WHAT YOU NEED TO DO |
Take each line from the material below that includes the string "Spam" and copy it.

=== Begin Enclosure ===

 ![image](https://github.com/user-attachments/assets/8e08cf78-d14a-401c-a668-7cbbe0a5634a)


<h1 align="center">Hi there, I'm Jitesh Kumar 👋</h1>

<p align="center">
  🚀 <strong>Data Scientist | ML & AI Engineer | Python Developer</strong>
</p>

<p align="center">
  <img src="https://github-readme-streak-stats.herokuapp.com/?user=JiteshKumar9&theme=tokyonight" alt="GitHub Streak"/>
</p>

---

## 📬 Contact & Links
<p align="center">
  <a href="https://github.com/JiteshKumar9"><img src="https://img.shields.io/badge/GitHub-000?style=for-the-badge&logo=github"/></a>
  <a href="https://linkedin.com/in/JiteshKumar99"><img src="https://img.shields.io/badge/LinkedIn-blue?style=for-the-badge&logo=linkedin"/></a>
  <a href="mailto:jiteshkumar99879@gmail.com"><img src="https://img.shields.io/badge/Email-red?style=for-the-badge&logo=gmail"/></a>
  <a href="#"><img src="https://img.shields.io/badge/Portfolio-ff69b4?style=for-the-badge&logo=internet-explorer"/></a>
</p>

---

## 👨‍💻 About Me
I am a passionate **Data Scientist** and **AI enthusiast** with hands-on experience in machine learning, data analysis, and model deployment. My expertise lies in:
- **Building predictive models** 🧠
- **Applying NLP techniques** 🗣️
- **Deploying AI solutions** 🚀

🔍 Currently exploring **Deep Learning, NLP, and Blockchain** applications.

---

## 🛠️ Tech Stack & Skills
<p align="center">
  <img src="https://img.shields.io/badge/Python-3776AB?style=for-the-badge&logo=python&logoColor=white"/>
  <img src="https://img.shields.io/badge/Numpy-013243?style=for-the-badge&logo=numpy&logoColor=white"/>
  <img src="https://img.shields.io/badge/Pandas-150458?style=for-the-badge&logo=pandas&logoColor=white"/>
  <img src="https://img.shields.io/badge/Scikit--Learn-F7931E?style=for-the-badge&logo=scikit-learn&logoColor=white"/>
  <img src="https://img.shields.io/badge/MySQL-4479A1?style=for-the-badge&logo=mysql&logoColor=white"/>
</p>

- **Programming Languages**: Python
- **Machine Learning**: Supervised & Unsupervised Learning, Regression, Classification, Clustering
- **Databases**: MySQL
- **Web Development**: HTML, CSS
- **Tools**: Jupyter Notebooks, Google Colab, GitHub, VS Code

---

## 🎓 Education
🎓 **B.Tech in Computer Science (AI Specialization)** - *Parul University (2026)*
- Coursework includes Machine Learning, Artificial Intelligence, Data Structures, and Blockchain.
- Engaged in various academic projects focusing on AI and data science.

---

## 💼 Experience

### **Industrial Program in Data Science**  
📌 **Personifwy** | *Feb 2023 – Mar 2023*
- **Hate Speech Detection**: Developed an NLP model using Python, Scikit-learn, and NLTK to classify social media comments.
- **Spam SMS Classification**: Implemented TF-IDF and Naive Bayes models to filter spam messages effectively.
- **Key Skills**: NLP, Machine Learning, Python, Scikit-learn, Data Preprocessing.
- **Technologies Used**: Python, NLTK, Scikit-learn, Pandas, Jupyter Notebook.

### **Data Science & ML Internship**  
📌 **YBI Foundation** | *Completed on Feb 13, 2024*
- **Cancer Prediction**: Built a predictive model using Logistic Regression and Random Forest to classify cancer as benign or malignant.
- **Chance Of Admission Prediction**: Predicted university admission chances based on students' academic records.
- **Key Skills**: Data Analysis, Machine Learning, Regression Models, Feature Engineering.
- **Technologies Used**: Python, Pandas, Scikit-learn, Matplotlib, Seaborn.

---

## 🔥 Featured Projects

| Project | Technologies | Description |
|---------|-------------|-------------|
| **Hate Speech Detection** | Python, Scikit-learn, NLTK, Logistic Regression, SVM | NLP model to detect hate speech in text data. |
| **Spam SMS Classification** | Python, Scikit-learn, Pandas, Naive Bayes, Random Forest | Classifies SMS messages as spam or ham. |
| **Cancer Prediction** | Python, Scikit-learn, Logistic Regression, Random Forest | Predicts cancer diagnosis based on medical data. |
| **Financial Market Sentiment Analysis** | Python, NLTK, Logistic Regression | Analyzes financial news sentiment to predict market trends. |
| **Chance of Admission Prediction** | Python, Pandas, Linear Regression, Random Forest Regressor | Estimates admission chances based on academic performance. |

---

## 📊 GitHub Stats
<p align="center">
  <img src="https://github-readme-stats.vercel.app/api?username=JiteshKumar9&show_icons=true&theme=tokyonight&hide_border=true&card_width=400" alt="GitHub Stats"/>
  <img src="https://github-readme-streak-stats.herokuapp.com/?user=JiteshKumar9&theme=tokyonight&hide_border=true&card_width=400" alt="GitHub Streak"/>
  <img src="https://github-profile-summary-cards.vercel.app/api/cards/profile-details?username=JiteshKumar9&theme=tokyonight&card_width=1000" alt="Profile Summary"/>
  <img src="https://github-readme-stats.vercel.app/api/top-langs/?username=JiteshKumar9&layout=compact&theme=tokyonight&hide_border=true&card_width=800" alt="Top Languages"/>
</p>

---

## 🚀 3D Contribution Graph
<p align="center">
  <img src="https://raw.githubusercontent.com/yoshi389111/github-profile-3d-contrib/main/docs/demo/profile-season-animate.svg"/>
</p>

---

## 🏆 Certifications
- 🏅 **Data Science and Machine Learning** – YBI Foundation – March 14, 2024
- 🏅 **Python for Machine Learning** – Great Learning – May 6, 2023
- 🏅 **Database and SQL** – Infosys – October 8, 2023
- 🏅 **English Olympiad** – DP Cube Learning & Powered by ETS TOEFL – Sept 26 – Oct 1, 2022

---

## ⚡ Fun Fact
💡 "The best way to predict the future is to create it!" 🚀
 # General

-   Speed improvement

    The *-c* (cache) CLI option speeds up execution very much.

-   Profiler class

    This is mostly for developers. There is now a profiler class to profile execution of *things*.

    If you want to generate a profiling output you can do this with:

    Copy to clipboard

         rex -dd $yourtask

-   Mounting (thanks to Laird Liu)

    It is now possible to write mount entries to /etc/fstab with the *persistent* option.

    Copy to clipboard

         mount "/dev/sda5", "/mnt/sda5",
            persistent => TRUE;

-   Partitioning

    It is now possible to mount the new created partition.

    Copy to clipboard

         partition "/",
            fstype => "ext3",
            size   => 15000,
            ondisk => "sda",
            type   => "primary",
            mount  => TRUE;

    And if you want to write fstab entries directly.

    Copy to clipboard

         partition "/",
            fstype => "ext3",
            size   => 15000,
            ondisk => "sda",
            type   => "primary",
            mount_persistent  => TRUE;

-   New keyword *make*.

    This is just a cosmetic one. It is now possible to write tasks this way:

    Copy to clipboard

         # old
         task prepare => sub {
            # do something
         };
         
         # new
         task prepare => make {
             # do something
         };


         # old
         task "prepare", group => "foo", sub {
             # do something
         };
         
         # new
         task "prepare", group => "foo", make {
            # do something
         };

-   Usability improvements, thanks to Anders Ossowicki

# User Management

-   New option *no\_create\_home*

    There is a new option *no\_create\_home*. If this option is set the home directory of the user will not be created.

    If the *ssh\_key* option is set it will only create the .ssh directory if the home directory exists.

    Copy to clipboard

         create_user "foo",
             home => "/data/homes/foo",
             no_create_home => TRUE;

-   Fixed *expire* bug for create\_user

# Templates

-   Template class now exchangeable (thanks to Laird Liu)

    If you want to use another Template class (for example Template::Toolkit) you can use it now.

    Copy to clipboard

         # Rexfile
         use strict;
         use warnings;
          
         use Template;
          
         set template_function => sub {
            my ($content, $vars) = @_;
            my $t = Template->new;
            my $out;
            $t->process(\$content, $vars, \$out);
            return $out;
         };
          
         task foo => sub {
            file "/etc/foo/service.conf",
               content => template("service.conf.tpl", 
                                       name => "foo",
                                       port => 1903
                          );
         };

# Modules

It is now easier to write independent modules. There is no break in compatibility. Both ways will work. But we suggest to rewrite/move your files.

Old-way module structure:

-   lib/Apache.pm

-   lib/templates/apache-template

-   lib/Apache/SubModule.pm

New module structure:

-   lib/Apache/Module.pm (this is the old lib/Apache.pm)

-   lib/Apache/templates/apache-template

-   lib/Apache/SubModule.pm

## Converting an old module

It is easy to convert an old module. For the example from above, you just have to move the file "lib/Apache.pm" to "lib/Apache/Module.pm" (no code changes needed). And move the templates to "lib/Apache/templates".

=== End Enclosure ===

ANSWER BELOW |
- **Spam SMS Classification**: Implemented TF-IDF and Naive Bayes models to filter spam messages effectively.
| **Spam SMS Classification** | Python, Scikit-learn, Pandas, Naive Bayes, Random Forest | Classifies SMS messages as spam or ham. |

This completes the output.